- _Exercise description_
Please report how many lines of the data include the word "problems", with the number as the entire reply.

- _Source information_
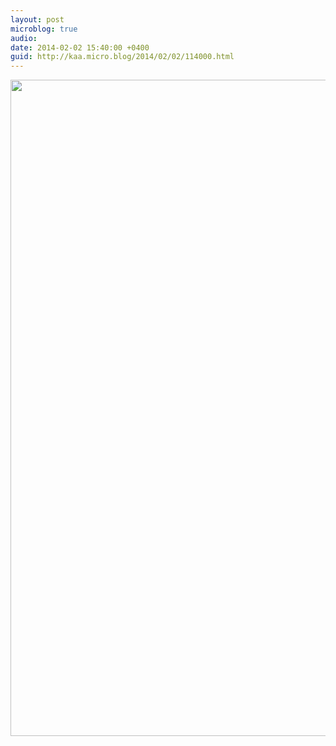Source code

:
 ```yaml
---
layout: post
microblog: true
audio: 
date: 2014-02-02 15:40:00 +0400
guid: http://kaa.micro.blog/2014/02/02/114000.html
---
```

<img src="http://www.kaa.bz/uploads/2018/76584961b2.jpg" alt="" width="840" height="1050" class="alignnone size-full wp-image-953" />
...
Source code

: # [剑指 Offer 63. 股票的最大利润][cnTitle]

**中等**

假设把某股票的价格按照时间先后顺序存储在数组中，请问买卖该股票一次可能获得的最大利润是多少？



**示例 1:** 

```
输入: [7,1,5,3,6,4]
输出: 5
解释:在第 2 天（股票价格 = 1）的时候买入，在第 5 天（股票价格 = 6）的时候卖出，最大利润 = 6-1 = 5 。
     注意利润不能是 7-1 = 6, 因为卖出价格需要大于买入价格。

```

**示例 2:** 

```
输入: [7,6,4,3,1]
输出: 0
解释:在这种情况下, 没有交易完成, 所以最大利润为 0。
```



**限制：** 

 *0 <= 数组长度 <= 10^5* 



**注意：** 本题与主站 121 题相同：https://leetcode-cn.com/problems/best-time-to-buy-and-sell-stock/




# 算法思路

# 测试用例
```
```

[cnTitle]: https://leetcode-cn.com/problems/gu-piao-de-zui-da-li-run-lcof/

- _Solved problem_
2